He tightened his hold. "How did you defeat those jackasses?" he asked, lips brushing my scalp in a light kiss. He sounded too calm for someone whose muscles were tensing as if he was on high alert.
For a moment, I considered telling him everything about the deal. Where was the harm? He was going to forget everything anyways. Then again, he had five minutes left of remembering Sherry Sue. In five minutes his entire history would be rewritten, myself omitted. After then, it wouldn't matter if I neglected to tell him.
I was going to be the only one who would remember this. Right now was time for me to have all of the questions raging in my head to finally be silenced.
Five minutes to put myself at ease forever.
I only had five minutes. Let me spend them the way I wanted to.
So I hugged him and stayed silent. The question of how I loved him—father or lover—no longer burned in my chest. It laid like died out embers in a quiet fireplace. I thought about asking him to tell me goodbye, but I didn't want him to question what was happening too much. If I were to tell him goodbye, I wanted it to be on my terms.
So I was quiet for a long while.
Towards the end of our five minutes, I lifted my head to look him in the eye. I could have gotten lost in those lovely irises. My hand itched to trace over the wrinkles around his eyes, or to at least draw them, but I held myself back. Instead, I smiled and asked, "Do you remember our deal when we first met?"
He made a face. "Which one?"
"The one with the shea butter."
I saw something break on his face, but he tried not to show it. He strained a smile, looking away from me and staring at the far distance. "You really haven't googled that yet?" he asked.
I shrugged. "I like it when people keep their promises."
He took a deep breath. "I guess you…" He sealed his mouth. I watched him chew over his words for a few moments, reconsidering his thoughts.

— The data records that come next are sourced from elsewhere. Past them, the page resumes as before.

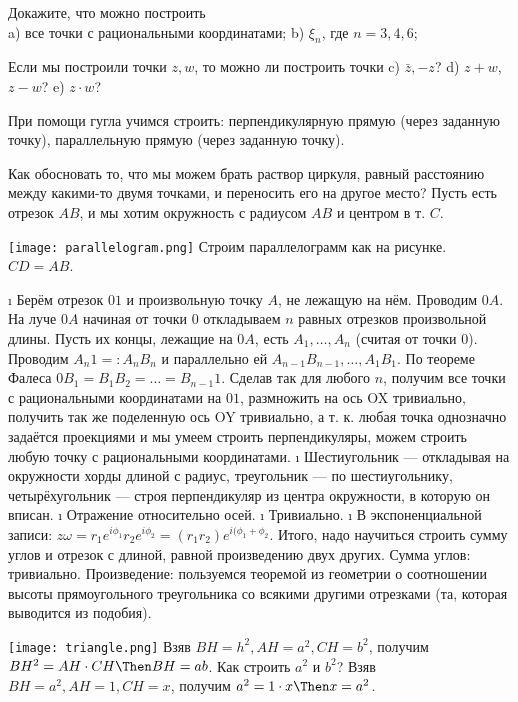 \begin{problem}[38(9.6)]
Докажите, что можно построить\\ 
a) все точки с рациональными координатами;
b) $\xi_n$, где $n=3,4,6$;

Если мы построили точки $z,w$, то можно ли построить точки 
c) $\bar{z},-z$? 
d) $z+w$, $z-w$?
e) $z\cdot w$?
\end{problem}

\begin{solution}
При помощи гугла учимся строить: перпендикулярную прямую (через заданную точку), параллельную прямую (через заданную точку).

Как обосновать то, что мы можем брать раствор циркуля, равный расстоянию между какими-то двумя точками, и переносить его на другое место?
Пусть есть отрезок \(AB\), и мы хотим окружность с радиусом \(AB\) и центром в т. \(C\).

\texttt{[image: parallelogram.png]}
Строим параллелограмм как на рисунке.
\(CD = AB\).

\begin{enumerate}[label=\asbuk{enumi})]
\i
  Берём отрезок \(01\) и произвольную точку \(A\), не лежащую на нём. Проводим \(0A\). На луче \(0A\) начиная от точки \(0\) откладываем \(n\) равных отрезков произвольной длины. Пусть их концы, лежащие на \(0A\), есть \(A_1, \dots, A_n\) (считая от точки \(0\)). Проводим \(A_n1 =: A_n B_n\) и параллельно ей \(A_{n-1}B_{n-1}, \dots, A_1B_1\). По теореме Фалеса \(0B_1 = B_1B_2 = \dots = B_{n-1}1\). Сделав так для любого \(n\), получим все точки с рациональными координатами на \(01\), размножить на ось OX тривиально, получить так же поделенную ось OY тривиально, а т. к. любая точка однозначно задаётся проекциями и мы умеем строить перпендикуляры, можем строить любую точку с рациональными координатами.
\i
  Шестиугольник --- откладывая на окружности хорды длиной с радиус, треугольник --- по шестиугольнику, четырёхугольник --- строя перпендикуляр из центра окружности, в которую он вписан.
\i
  Отражение относительно осей.
\i
  Тривиально.
\i
  В экспоненциальной записи: \(z\omega = r_1e^{i\phi_1}r_2e^{i\phi_2}=(r_1r_2)e^{i(\phi_1 +\phi_2}\).
  Итого, надо научиться строить сумму углов и отрезок с длиной, равной произведению двух других. Сумма углов: тривиально.
  Произведение: пользуемся теоремой из геометрии о соотношении высоты прямоугольного треугольника со всякими другими отрезками (та, которая выводится из подобия).

  \texttt{[image: triangle.png]}
  Взяв \(BH=h^2, AH=a^2, CH=b^2\), получим \(BH^2=AH\cdot CH \Then BH=ab\).
  Как строить \(a^2\) и \(b^2\)?
  Взяв \(BH=a^2, AH=1, CH=x\), получим \(a^2=1\cdot x \Then x=a^2\).
\end{enumerate}

\end{solution}

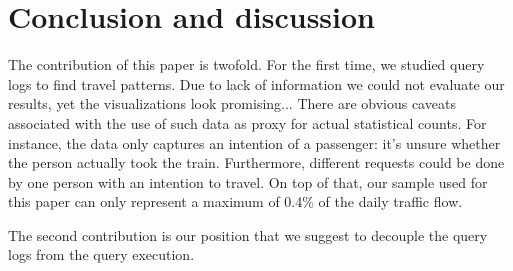 \documentclass{sig-alternate}
\begin{document}
\section{Conclusion and discussion}
\label{sec:conclusion}

The contribution of this paper is twofold.
For the first time, we studied query logs to find travel patterns.
Due to lack of information we could not evaluate our results, yet the visualizations look promising...
There are obvious caveats associated with the use of such data as proxy for actual statistical counts. 
For instance, the data only captures an intention of a passenger: it's unsure whether the person actually took the train.
Furthermore, different requests could be done by one person with an intention to travel.
On top of that, our sample used for this paper can only represent a maximum of 0.4\% of the daily traffic flow.

The second contribution is our position that we suggest to decouple the query logs from the query execution.

\let\oldsection\section
\renewcommand{\section}[2][1]{\oldsection{#1}\vspace{-3pt}}



\end{document}
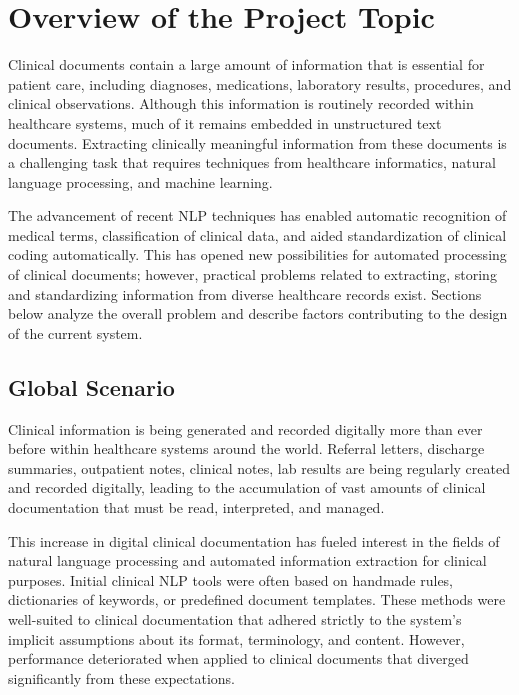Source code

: \section{Overview of the Project Topic}

Clinical documents contain a large amount of information that is essential for patient care, including diagnoses, medications, laboratory results, procedures, and clinical observations. Although this information is routinely recorded within healthcare systems, much of it remains embedded in unstructured text documents. Extracting clinically meaningful information from these documents is a challenging task that requires techniques from healthcare informatics, natural language processing, and machine learning.

The advancement of recent NLP techniques has enabled automatic recognition of medical terms, classification of clinical data, and aided standardization of clinical coding automatically. This has opened new possibilities for automated processing of clinical documents; however, practical problems related to extracting, storing and standardizing information from diverse healthcare records exist. Sections below analyze the overall problem and describe factors contributing to the design of the current system.

\subsection{Global Scenario}

Clinical information is being generated and recorded digitally more than ever before within healthcare systems around the world. Referral letters, discharge summaries, outpatient notes, clinical notes, lab results are being regularly created and recorded digitally, leading to the accumulation of vast amounts of clinical documentation that must be read, interpreted, and managed.

This increase in digital clinical documentation has fueled interest in the fields of natural language processing and automated information extraction for clinical purposes. Initial clinical NLP tools were often based on handmade rules, dictionaries of keywords, or predefined document templates. These methods were well-suited to clinical documentation that adhered strictly to the system's implicit assumptions about its format, terminology, and content. However, performance deteriorated when applied to clinical documents that diverged significantly from these expectations.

He flickered between a smile and a frown before deciding on something in the middle. "I guess you deserve it," he said at last. His hands grasped my shoulders as he leaned down and kissed my forehead. He began to lose his form—skin lost its temperature, his body transparent, his voice grew softer. If he noticed his fading away, he didn't show it. "Shea butter is butter made from shea nuts."
I waited a moment for him to say more. When he didn't, I nodded. "Oh, I see…" I trailed off.
And scowled.
"What's shea nuts?" I demanded.
But he was already evaporating and, when I blinked, he was gone.
There were no last minute mouthing of words or regretful visages. In fact, I could have sworn he was laughing at me as he disappeared.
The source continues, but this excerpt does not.